* _EXERCISE GOAL_: Restate the lines exactly, starting at the line that contains "Ein solcher Term" and finishing with the final line of the records.

[Stored data entries]
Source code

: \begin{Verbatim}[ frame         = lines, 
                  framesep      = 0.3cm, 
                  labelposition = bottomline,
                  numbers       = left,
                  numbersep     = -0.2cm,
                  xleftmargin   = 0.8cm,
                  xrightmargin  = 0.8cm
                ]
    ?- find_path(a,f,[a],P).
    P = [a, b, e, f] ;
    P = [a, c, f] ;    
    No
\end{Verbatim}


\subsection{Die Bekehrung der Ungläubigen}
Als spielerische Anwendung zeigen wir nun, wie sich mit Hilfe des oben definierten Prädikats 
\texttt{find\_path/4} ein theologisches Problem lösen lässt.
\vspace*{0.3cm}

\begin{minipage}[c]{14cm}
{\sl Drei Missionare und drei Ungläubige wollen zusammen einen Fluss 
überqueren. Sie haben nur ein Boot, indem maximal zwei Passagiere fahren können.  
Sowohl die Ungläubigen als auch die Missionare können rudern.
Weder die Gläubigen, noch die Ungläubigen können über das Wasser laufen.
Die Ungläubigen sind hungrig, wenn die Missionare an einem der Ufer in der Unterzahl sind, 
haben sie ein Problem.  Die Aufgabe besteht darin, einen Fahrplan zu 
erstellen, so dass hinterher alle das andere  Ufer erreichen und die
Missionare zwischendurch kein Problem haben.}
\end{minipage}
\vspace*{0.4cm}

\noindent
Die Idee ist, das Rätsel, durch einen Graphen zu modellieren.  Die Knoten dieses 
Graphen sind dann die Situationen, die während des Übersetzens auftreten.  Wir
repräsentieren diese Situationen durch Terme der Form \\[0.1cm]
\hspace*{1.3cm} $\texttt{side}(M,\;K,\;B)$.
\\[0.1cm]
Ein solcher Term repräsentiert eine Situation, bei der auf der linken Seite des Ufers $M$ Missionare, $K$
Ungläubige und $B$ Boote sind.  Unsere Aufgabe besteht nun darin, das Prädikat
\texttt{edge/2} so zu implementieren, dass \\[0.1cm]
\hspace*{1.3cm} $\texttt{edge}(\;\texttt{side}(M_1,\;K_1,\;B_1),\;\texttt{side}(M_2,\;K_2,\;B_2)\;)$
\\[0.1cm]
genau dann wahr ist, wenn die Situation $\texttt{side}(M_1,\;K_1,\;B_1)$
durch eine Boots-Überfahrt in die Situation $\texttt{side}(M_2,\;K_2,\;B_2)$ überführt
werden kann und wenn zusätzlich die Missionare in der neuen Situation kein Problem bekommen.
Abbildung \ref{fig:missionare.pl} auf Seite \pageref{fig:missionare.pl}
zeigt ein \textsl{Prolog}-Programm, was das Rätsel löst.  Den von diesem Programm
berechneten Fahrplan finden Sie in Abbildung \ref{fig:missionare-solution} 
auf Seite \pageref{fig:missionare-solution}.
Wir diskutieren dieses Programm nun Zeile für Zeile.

* _ANSWER SPACE_:
Ein solcher Term repräsentiert eine Situation, bei der auf der linken Seite des Ufers $M$ Missionare, $K$
Ungläubige und $B$ Boote sind.  Unsere Aufgabe besteht nun darin, das Prädikat
\texttt{edge/2} so zu implementieren, dass \\[0.1cm]
\hspace*{1.3cm} $\texttt{edge}(\;\texttt{side}(M_1,\;K_1,\;B_1),\;\texttt{side}(M_2,\;K_2,\;B_2)\;)$
\\[0.1cm]
genau dann wahr ist, wenn die Situation $\texttt{side}(M_1,\;K_1,\;B_1)$
durch eine Boots-Überfahrt in die Situation $\texttt{side}(M_2,\;K_2,\;B_2)$ überführt
werden kann und wenn zusätzlich die Missionare in der neuen Situation kein Problem bekommen.
Abbildung \ref{fig:missionare.pl} auf Seite \pageref{fig:missionare.pl}
zeigt ein \textsl{Prolog}-Programm, was das Rätsel löst.  Den von diesem Programm
berechneten Fahrplan finden Sie in Abbildung \ref{fig:missionare-solution} 
auf Seite \pageref{fig:missionare-solution}.
Wir diskutieren dieses Programm nun Zeile für Zeile.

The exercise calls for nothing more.